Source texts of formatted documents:
■ ■ ■
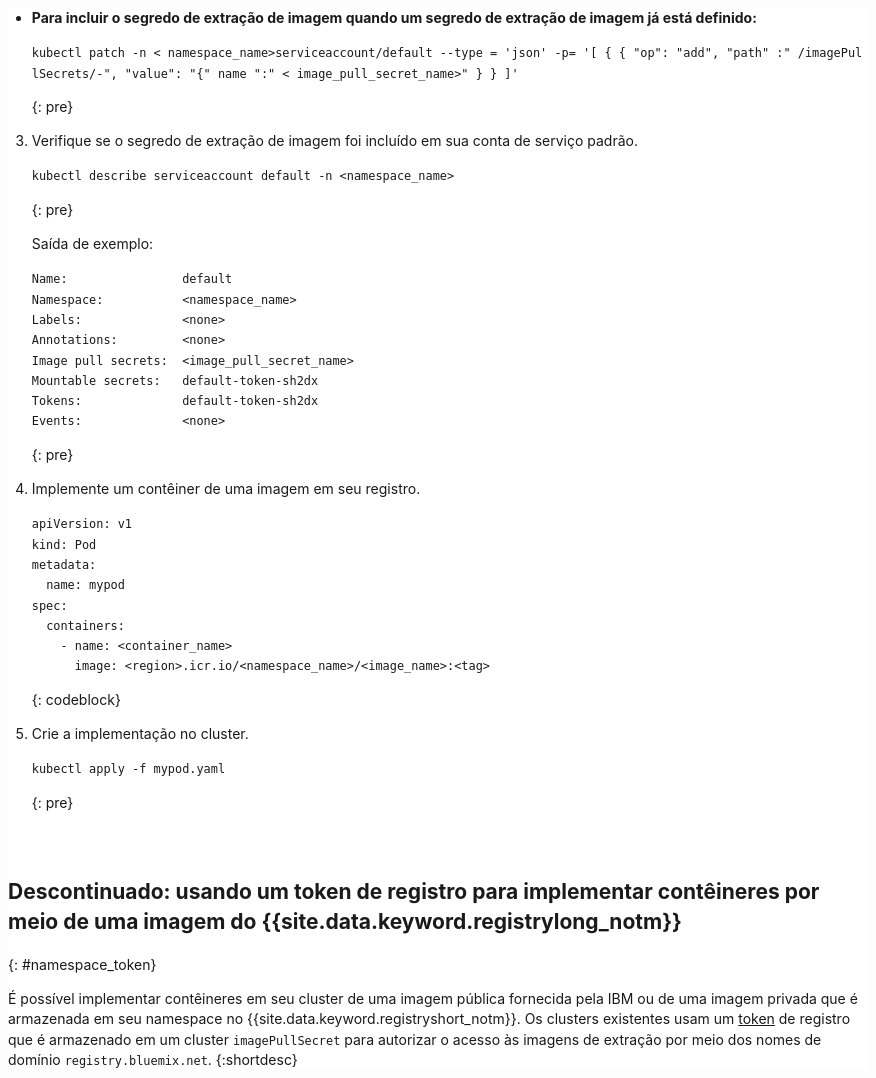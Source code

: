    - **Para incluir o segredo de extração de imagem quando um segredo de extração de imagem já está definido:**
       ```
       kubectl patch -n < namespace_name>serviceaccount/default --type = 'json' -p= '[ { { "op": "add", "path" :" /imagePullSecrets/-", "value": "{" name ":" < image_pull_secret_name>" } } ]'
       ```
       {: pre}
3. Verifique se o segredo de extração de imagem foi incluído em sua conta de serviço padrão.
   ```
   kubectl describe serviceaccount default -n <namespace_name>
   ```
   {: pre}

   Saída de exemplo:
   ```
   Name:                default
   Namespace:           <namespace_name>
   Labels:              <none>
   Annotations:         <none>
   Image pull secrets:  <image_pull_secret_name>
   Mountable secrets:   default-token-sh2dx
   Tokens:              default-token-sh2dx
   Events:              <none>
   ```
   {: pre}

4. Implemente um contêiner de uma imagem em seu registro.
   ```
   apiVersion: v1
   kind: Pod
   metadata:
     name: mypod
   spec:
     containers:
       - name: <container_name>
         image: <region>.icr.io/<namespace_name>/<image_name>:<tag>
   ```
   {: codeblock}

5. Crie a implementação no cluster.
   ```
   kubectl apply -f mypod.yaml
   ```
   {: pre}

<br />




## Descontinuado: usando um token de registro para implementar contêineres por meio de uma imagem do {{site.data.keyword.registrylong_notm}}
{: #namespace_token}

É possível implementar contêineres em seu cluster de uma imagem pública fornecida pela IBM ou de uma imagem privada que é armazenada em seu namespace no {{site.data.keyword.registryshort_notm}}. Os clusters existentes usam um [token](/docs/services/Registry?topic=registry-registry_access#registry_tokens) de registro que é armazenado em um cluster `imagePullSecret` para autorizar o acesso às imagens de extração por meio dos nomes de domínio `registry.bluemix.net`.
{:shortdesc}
■ ■ ■
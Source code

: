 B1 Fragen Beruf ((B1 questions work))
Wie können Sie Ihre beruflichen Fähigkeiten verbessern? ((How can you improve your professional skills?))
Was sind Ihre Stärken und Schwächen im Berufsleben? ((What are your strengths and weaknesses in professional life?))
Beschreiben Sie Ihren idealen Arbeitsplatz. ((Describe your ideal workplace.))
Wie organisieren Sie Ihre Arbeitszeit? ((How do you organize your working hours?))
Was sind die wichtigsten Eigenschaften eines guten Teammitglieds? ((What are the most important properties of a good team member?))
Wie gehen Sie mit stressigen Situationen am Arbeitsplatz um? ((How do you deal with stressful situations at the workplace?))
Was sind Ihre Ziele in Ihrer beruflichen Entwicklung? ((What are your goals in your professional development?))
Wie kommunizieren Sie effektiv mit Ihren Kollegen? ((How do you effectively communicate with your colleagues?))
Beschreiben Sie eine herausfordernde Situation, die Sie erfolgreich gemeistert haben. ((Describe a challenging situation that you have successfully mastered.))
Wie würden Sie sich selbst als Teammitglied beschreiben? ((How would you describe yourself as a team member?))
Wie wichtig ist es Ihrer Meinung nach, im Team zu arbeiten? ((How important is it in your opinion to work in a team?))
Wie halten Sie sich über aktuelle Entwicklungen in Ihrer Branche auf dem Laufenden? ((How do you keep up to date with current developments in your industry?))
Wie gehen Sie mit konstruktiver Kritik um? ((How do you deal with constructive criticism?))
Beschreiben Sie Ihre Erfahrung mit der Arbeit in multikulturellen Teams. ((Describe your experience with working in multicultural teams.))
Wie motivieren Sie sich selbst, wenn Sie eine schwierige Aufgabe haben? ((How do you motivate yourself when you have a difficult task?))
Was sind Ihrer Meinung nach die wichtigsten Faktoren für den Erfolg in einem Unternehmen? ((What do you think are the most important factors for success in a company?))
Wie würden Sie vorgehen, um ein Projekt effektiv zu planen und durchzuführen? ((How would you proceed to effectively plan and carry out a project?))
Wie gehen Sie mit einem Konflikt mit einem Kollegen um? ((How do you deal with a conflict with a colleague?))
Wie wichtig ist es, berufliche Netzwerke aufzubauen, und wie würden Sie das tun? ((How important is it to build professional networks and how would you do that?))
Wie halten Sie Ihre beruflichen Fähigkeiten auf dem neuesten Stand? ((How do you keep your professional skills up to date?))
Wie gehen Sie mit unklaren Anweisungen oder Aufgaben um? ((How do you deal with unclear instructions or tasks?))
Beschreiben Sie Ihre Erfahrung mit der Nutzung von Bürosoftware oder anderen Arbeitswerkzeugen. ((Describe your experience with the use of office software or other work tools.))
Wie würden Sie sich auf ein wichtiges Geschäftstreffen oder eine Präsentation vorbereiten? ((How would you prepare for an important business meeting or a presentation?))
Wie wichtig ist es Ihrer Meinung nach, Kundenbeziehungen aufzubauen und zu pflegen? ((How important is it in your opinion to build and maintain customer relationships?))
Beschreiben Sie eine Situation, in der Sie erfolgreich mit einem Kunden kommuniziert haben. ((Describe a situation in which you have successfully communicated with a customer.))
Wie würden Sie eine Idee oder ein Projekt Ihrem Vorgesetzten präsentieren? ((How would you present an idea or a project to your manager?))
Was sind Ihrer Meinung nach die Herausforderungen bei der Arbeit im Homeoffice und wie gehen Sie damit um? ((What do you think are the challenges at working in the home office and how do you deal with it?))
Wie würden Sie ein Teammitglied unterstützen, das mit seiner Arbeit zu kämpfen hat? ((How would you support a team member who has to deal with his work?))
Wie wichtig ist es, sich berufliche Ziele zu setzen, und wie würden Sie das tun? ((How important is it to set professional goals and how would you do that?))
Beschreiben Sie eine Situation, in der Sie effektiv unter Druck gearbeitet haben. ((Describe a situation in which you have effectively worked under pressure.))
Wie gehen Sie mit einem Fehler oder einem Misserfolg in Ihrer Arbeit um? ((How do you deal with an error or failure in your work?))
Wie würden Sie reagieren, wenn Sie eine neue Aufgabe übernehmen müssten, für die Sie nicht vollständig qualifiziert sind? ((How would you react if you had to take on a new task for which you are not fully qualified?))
■ ■ ■
Copy exactly the stretch of data above from the line with "Was sind Ihre Ziele" through the line with "Beschreiben Sie Ihre Erfahrung mit der Arbeit", and omit all other lines.

Was sind Ihre Ziele in Ihrer beruflichen Entwicklung? ((What are your goals in your professional development?))
Wie kommunizieren Sie effektiv mit Ihren Kollegen? ((How do you effectively communicate with your colleagues?))
Beschreiben Sie eine herausfordernde Situation, die Sie erfolgreich gemeistert haben. ((Describe a challenging situation that you have successfully mastered.))
Wie würden Sie sich selbst als Teammitglied beschreiben? ((How would you describe yourself as a team member?))
Wie wichtig ist es Ihrer Meinung nach, im Team zu arbeiten? ((How important is it in your opinion to work in a team?))
Wie halten Sie sich über aktuelle Entwicklungen in Ihrer Branche auf dem Laufenden? ((How do you keep up to date with current developments in your industry?))
Wie gehen Sie mit konstruktiver Kritik um? ((How do you deal with constructive criticism?))
Beschreiben Sie Ihre Erfahrung mit der Arbeit in multikulturellen Teams. ((Describe your experience with working in multicultural teams.))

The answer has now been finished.